Named after two of Calhoun County’s unique waterways, the solar farms will generate zero-emissions energy, without the use of water or fuel. The solar farms will also create no dust, odor, or pollution during operations and unlike traditional power plants, the solar panels sit low to the ground, so there will be little or no visual impact. In addition, solar farms operate virtually unmanned, so community residents won’t have to worry about increased noise or traffic once the farms are constructed.

FPL officials say these solar farms will create hundreds of jobs during construction and will increase the county’s tax revenue, giving a boost to the local economy for as long as the solar farms remain in operation.

“At FPL, we’re very selective about where we locate our solar farms,” explained Stephen Heiman, a project developer with FPL. “When choosing locations to build our solar farms, we typically look for property that is flat and clear as well as close to existing transmission lines. Harvesting renewable energy from the sun’s rays will keep the county beautiful and preserved for future generations, while providing local tax revenue that will benefit local communities.”

According to Heiman, the company tries to procure local resources whenever possible. Both solar farms together will create approximately 400-500 jobs during peak construction, which provides additional revenue streams for the area.

“FPL’s investments in Calhoun County are a big step forward to making Northwest Florida a leader in clean energy generation,” said Heiman.

Kristy Terry, executive director of the Calhoun County Chamber of Commerce, said the chamber felt so strongly about supporting the solar farms because they viewed them as a positive investment in the county. “It’s an opportunity for clean, green development with low impact on services but high yield on tax revenue, which is something we are desperate for in our area right now,” she said. “It positions us to potentially court additional green developments, and that’s one of my personal hopes for these projects. These cornerstones will show potential investors that we are open for green business.”

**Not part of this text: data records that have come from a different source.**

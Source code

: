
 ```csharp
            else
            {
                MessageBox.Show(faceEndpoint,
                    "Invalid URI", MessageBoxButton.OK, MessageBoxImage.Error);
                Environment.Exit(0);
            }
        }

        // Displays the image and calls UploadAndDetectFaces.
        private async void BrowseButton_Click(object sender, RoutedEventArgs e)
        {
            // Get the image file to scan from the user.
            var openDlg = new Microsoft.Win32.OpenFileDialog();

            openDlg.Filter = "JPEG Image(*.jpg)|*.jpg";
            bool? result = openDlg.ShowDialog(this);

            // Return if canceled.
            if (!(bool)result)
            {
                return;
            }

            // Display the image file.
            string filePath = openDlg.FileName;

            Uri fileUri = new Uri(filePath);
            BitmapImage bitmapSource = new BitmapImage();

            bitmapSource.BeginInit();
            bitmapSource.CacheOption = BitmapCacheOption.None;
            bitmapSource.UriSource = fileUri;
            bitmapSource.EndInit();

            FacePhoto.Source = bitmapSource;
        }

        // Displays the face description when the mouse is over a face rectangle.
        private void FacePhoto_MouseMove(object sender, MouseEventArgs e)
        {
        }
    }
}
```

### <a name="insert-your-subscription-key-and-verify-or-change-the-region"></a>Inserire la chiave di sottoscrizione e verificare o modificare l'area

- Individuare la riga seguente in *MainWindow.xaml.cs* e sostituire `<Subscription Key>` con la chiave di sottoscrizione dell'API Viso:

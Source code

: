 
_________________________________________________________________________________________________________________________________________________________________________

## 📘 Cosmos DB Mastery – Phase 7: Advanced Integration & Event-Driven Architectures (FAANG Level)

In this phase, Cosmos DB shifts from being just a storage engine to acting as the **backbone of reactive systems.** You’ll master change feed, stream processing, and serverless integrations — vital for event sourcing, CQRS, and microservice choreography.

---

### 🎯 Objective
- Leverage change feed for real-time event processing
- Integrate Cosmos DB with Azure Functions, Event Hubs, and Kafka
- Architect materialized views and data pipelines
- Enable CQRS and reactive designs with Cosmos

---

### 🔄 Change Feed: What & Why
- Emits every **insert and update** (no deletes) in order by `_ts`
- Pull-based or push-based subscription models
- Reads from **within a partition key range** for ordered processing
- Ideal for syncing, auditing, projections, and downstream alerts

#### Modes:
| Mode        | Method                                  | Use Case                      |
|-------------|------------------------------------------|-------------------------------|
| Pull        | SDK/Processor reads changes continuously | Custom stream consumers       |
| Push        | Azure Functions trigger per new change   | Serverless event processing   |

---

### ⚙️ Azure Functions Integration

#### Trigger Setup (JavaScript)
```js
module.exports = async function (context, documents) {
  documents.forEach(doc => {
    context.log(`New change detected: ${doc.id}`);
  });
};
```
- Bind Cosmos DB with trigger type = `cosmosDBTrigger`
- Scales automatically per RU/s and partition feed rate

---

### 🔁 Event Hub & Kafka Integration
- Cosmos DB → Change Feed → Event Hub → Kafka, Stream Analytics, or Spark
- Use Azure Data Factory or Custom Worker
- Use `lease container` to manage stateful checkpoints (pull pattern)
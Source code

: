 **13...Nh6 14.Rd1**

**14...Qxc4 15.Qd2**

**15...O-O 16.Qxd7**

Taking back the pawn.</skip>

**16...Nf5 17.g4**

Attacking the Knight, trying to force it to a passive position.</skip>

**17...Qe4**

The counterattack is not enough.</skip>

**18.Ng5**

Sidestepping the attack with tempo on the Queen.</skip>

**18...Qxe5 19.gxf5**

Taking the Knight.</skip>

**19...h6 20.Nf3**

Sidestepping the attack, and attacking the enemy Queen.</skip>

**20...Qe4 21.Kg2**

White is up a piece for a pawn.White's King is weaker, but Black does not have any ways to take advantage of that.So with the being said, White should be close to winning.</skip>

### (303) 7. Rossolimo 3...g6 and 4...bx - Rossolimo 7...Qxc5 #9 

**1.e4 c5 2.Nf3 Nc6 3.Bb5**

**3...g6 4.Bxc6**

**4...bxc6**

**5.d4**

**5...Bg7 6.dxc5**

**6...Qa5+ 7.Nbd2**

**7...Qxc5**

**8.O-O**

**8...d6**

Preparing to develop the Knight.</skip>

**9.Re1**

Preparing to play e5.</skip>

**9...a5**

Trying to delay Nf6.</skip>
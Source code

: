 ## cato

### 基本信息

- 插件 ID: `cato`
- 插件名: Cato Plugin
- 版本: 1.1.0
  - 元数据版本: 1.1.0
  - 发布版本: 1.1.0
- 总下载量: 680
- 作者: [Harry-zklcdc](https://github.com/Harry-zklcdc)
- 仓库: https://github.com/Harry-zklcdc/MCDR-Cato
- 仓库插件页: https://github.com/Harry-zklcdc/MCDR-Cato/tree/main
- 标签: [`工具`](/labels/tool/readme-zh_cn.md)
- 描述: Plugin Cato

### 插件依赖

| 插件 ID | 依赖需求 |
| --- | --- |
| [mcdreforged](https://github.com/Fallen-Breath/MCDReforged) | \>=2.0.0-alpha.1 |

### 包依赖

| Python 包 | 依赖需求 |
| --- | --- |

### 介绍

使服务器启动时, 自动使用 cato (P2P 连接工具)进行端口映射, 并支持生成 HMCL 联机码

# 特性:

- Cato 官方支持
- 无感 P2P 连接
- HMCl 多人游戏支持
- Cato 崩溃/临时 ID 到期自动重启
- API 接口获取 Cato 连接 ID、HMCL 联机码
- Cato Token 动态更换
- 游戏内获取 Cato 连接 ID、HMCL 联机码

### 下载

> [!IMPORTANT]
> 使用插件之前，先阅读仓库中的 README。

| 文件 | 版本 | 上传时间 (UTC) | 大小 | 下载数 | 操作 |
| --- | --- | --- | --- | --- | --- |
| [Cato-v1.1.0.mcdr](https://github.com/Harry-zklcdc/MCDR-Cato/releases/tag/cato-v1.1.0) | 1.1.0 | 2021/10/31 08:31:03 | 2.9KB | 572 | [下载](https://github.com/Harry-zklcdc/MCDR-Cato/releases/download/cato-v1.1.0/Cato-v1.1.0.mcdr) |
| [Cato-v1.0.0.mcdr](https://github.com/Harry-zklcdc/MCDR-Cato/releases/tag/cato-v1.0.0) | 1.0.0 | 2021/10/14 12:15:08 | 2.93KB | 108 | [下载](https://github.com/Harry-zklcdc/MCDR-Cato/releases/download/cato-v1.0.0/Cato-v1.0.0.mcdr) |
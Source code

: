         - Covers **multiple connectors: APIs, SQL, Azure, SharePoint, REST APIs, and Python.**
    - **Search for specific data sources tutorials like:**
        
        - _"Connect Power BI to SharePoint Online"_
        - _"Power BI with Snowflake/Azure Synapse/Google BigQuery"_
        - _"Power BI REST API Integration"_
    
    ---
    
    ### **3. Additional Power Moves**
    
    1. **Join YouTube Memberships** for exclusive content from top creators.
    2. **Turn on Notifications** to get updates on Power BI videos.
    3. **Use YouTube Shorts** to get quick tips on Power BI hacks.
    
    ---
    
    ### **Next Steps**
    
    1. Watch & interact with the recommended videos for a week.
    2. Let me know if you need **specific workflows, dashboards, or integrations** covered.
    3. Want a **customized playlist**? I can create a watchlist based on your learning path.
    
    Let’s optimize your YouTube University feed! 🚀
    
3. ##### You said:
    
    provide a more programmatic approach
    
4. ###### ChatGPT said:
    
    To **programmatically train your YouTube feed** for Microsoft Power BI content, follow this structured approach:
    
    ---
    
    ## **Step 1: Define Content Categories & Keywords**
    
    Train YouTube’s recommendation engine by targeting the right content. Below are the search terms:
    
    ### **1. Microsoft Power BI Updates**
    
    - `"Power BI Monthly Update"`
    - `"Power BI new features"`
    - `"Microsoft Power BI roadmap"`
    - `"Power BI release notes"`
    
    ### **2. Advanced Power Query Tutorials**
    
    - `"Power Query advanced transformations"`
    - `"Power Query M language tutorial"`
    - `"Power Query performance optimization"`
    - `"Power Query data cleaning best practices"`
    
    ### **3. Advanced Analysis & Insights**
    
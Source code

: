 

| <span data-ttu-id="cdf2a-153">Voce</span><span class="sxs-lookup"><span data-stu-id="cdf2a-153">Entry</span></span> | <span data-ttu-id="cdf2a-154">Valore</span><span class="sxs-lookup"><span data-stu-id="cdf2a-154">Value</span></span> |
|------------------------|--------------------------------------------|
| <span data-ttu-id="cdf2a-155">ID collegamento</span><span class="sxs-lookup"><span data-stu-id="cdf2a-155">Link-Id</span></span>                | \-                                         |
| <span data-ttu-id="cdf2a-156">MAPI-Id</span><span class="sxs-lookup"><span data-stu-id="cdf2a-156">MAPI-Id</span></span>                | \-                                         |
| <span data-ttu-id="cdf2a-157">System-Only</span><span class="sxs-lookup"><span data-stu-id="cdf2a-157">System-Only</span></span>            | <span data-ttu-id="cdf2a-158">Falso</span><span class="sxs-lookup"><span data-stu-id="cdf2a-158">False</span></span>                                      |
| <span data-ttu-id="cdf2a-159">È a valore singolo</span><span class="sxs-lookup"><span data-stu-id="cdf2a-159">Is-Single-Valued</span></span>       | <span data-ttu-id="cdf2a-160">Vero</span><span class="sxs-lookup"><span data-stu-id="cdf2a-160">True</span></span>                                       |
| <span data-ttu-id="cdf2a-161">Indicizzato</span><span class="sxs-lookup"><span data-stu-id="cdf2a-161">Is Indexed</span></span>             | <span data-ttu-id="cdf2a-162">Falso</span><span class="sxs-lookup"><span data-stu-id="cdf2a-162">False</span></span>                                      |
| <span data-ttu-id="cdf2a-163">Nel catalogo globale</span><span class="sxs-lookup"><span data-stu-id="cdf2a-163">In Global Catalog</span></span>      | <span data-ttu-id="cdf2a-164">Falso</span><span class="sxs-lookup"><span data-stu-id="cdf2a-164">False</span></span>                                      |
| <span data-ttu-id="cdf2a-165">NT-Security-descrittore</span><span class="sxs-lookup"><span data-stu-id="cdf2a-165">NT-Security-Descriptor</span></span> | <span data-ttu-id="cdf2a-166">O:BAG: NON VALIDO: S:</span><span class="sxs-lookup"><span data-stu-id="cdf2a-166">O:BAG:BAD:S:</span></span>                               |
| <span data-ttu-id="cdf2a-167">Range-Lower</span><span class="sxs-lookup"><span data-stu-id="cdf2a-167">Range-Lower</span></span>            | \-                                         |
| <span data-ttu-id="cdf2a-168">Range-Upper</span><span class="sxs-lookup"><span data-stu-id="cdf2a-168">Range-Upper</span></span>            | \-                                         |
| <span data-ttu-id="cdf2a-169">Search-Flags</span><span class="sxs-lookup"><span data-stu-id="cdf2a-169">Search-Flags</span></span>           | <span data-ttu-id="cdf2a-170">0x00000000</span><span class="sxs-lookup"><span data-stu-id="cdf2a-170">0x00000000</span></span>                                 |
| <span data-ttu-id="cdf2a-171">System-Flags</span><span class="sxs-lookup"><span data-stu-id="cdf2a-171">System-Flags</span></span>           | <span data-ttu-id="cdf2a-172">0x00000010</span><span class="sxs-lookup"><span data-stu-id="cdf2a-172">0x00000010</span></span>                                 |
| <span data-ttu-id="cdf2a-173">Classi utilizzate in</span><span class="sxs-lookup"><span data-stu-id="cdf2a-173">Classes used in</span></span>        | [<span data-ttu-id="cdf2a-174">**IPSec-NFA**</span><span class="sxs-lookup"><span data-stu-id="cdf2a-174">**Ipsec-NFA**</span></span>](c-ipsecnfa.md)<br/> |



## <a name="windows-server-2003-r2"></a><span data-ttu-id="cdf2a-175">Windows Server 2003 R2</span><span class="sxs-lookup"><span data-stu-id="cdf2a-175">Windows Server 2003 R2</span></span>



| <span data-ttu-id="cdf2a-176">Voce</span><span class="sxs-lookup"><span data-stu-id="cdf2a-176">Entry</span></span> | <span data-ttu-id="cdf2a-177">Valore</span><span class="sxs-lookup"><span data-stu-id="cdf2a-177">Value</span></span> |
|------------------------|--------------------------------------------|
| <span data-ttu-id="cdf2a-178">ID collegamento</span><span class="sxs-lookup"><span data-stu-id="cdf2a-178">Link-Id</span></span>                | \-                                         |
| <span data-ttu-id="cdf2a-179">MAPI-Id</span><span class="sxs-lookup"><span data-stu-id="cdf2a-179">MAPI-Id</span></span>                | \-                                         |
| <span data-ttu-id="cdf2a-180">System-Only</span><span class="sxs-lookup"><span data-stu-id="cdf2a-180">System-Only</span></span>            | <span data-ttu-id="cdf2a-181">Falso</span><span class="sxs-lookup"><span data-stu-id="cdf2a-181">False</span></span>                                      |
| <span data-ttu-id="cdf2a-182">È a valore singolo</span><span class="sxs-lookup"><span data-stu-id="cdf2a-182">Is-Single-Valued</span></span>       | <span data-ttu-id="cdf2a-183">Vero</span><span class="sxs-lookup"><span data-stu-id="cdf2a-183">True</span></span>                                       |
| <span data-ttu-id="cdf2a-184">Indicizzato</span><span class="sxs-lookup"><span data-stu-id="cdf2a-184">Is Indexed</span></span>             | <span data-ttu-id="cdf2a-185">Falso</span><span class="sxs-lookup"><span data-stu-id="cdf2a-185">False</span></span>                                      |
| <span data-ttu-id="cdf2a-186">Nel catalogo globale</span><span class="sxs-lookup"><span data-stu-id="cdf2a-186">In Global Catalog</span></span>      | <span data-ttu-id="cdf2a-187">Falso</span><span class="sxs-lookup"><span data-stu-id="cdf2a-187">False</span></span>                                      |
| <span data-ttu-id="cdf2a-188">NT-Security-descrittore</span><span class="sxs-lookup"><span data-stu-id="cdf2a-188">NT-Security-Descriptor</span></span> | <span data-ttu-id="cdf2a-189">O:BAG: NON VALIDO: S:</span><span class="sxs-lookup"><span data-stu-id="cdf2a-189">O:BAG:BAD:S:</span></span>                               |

Roy Baker with Opportunity Florida spoke to the commissioners in support of the proposed projects before the solar farms went up for vote. He said, “It is an opportunity for this county, which is landlocked. You don’t have an interstate and you don’t have salt water, so this is a big opportunity for the county to step up and be a green energy county and start looking at green energy companies to attract to this county.”

Today, FPL operates 33 solar farms across the state, with nine more currently under construction. Company officials anticipate the Flowers Creek and Chipola River solar farms will begin operations as early as late 2022.